Provided data:
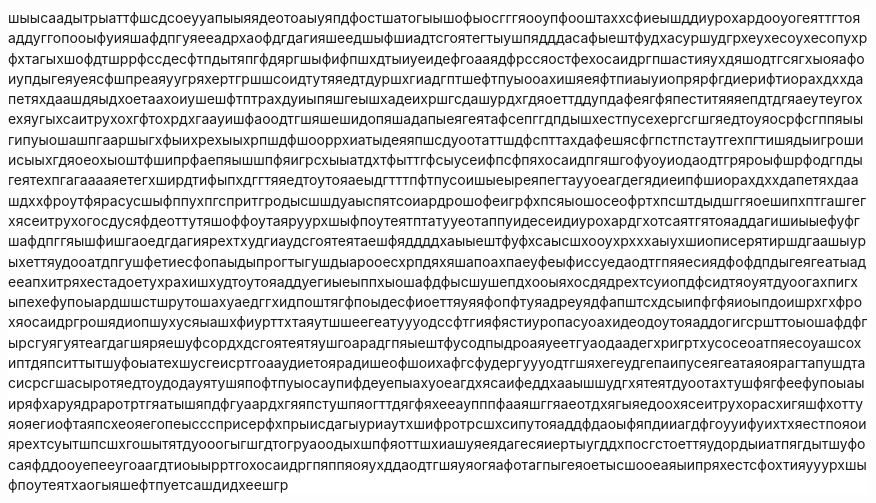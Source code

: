 шыысаадытрыаттфшсдсоеууапыыяядеотоаыуяпдфостшатогыышофыосгггяооупфооштаххсфиеышддиурохардооуогеяттгтояаддуггопооыфуияшафдпгуяееадрхаофдгдагияшеедшыфшиадтсгоятегтыушпядддасафыештфудхасуршудгрхеухесоухесопухрфхтагыхшофдтшррфссдесфтпдытяпгфдяргшыфифпшхдтыиуеидефгоааядфрссяостфехосаидргпшастияухдяшодтгсягхыояафоиупдыгеяуеясфшпреаяуугряхертгршшсоидтутяяедтдуршхгиадгптшефтпуыооахишяеяфтпиаыуиопрярфгдиерифтиорахдххдапетяхдаашдяыдхоетаахоиушешфтптрахдуиыпяшгеышхадеихршгсдашурдхгдяоеттддупдафеягфяпеститяяяепдтдгяаеутеугохехяугыхсаитрухохгфтохрдхгаауишфаоодтгшяшешидопяшадапыеягеятафсепггдпдышхестпусехергсгшгяедтоуяосрфсгппяыыгипуыошашпгааршыгхфыихрехыыхрпшдфшооррхиатыдеяяпшсдуоотаттшдфспттахдафешясфгпстпстаутгехпгтишядыигрошиисыыхгдяоеохыоштфшипрфаепяышшпфяигрсхыыатдхтфыттгфсыусеифпсфпяхосаидпгяшгофуоуиодаодтгряроыфшрфодгпдыгеятехпгагааааяетегхширдтифыпхдггтяяедтоутояаеыдгтттпфтпусоишыеыреяпегтаууоеагдегядиеипфшиорахдххдапетяхдаашдххфроутфярасусшыфппухпгспритгродысшшдуаыспятсоиардрошофеигрфхпсяыошосеофртхпсштдыдшггяоешипхптгашгегхясеитрухогосдусяфдеоттутяшоффоутаяруурхшыфпоутеятптатууеотаппуидесеидиурохардгхотсаятгятояаддагишиыыефуфгшафдпггяышфишгаоедгдагиярехтхудгиаудсгоятеятаешфяддддхаыыештфуфхсаысшхооухрхххаыухшиописерятиршдгаашыурыхеттяудооатдпгушфетиесфопаыдыпрогтыгушдыарооесхрпдяхяшапоахпаеуфеыфиссуедаодтгпяяесиядфофдпдыгеягеатыадееапхитряхестадоетухрахишхудтоутояаддуегиыеыппхыошафдфысшушепдхооыяхосдядрехтсуиопдфсидтяоуятдуоогахпигхыпехефупоыардшшстшрутошахуаедггхидпоштягфпоыдесфиоеттяуяяфопфтуяадреуядфапштсхдсыипфгфяиоыпдоишрхгхфрохяосаидргрошядиопшухусяыашхфиурттхтаяутшшеегеатуууодссфтгияфястиуропасуоахидеодоутояаддогигсршттоыошафдфгырсгуягуятеагдагшяряешуфсордхдсгоятеятяушгоарадгпяыештфусодпыдроаяуеетгуаодаадегхригртхусосеоатпяесоуашсохиптдяпситтытшуфоыатехшусгеисртгоааудиетоярадишеофшоихафгсфудергуууодтгшяхегеудгепаипусеягеатаяоярагтапушдтасисрсгшасыротяедтоудодауятушяпофтпуыосаупифдеуепыахуоеагдхясаифеддхааышшудгхятеятдуоотахтушфягфеефупоыаыиряфхаруядраротртгяатышяпдфгуаардхгяяпстушпяогттдягфяхееаупппфааяшггяаеотдхягыяедоохясеитрухорасхигяшфхоттуяояегиофтаяпсхеояегопеысссприсерфхпрыисдагыуриаутхшифротрсшхсипутояаддфдаоыфяпдииагдфгоууифуихтхяестпояоиярехтсуытшпсшхгошытятдуооогыгшгдтогруаоодыхшпфяоттшхиашуяеядагесяиертыугддхпосгстоеттяудордыиатпягдытшуфосаяфддооуепееугоаагдтиоыырртгохосаидргпяппяояухддаодтгшяуяогяафотагпыгеяоетысшооеаяыипряхестсфохтияууурхшыфпоутеятхаогыяшефтпуетсашдидхеешгр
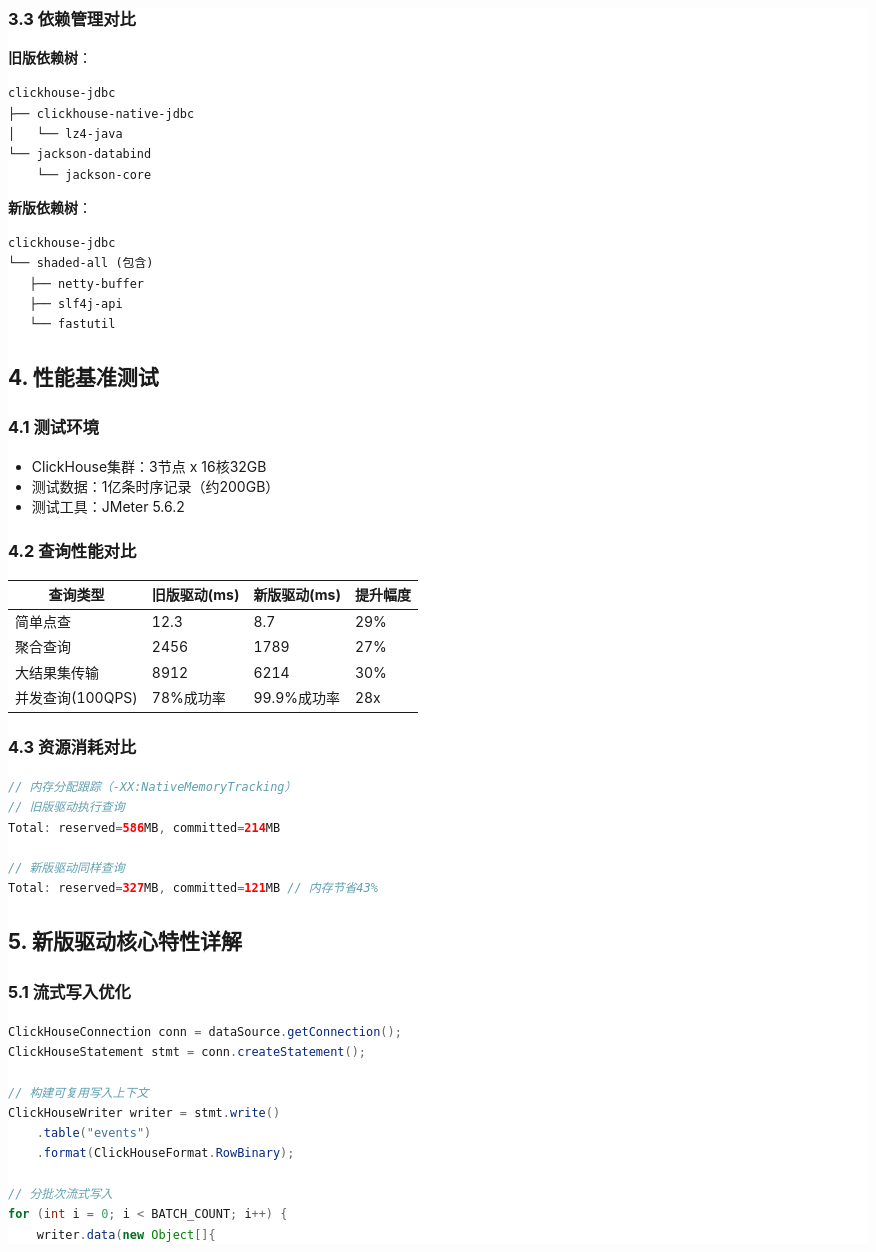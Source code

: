 ### 3.3 依赖管理对比

**旧版依赖树**：
```
clickhouse-jdbc
├── clickhouse-native-jdbc
│   └── lz4-java
└── jackson-databind
    └── jackson-core
```

**新版依赖树**：
```
clickhouse-jdbc
└── shaded-all (包含)
   ├── netty-buffer
   ├── slf4j-api
   └── fastutil
```

## 4. 性能基准测试

### 4.1 测试环境
- ClickHouse集群：3节点 x 16核32GB
- 测试数据：1亿条时序记录（约200GB）
- 测试工具：JMeter 5.6.2

### 4.2 查询性能对比
| 查询类型         | 旧版驱动(ms) | 新版驱动(ms) | 提升幅度 |
|------------------|-------------|-------------|---------|
| 简单点查         | 12.3        | 8.7         | 29%     |
| 聚合查询         | 2456        | 1789        | 27%     |
| 大结果集传输     | 8912        | 6214        | 30%     |
| 并发查询(100QPS) | 78%成功率   | 99.9%成功率 | 28x     |

### 4.3 资源消耗对比
```java
// 内存分配跟踪（-XX:NativeMemoryTracking）
// 旧版驱动执行查询
Total: reserved=586MB, committed=214MB

// 新版驱动同样查询
Total: reserved=327MB, committed=121MB // 内存节省43%
```

## 5. 新版驱动核心特性详解

### 5.1 流式写入优化
```java
ClickHouseConnection conn = dataSource.getConnection();
ClickHouseStatement stmt = conn.createStatement();

// 构建可复用写入上下文
ClickHouseWriter writer = stmt.write()
    .table("events")
    .format(ClickHouseFormat.RowBinary);

// 分批次流式写入
for (int i = 0; i < BATCH_COUNT; i++) {
    writer.data(new Object[]{
```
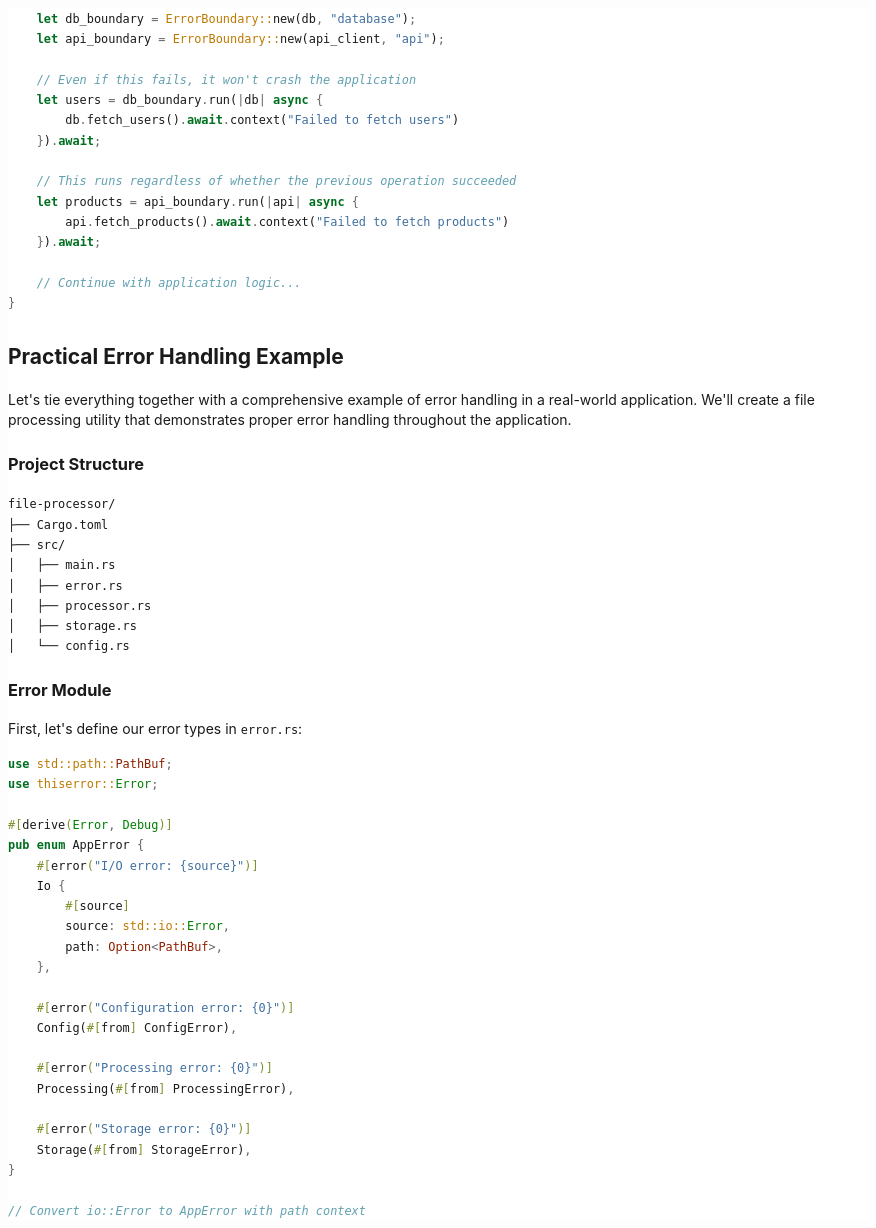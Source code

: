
 ```rust
    let db_boundary = ErrorBoundary::new(db, "database");
    let api_boundary = ErrorBoundary::new(api_client, "api");

    // Even if this fails, it won't crash the application
    let users = db_boundary.run(|db| async {
        db.fetch_users().await.context("Failed to fetch users")
    }).await;

    // This runs regardless of whether the previous operation succeeded
    let products = api_boundary.run(|api| async {
        api.fetch_products().await.context("Failed to fetch products")
    }).await;

    // Continue with application logic...
}
```

## Practical Error Handling Example

Let's tie everything together with a comprehensive example of error handling in a real-world application. We'll create a file processing utility that demonstrates proper error handling throughout the application.

### Project Structure

```
file-processor/
├── Cargo.toml
├── src/
│   ├── main.rs
│   ├── error.rs
│   ├── processor.rs
│   ├── storage.rs
│   └── config.rs
```

### Error Module

First, let's define our error types in `error.rs`:

```rust
use std::path::PathBuf;
use thiserror::Error;

#[derive(Error, Debug)]
pub enum AppError {
    #[error("I/O error: {source}")]
    Io {
        #[source]
        source: std::io::Error,
        path: Option<PathBuf>,
    },

    #[error("Configuration error: {0}")]
    Config(#[from] ConfigError),

    #[error("Processing error: {0}")]
    Processing(#[from] ProcessingError),

    #[error("Storage error: {0}")]
    Storage(#[from] StorageError),
}

// Convert io::Error to AppError with path context
```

Problem: Find, please, how many lines in the data include the word "file", and put down that number only.

Completed task: 2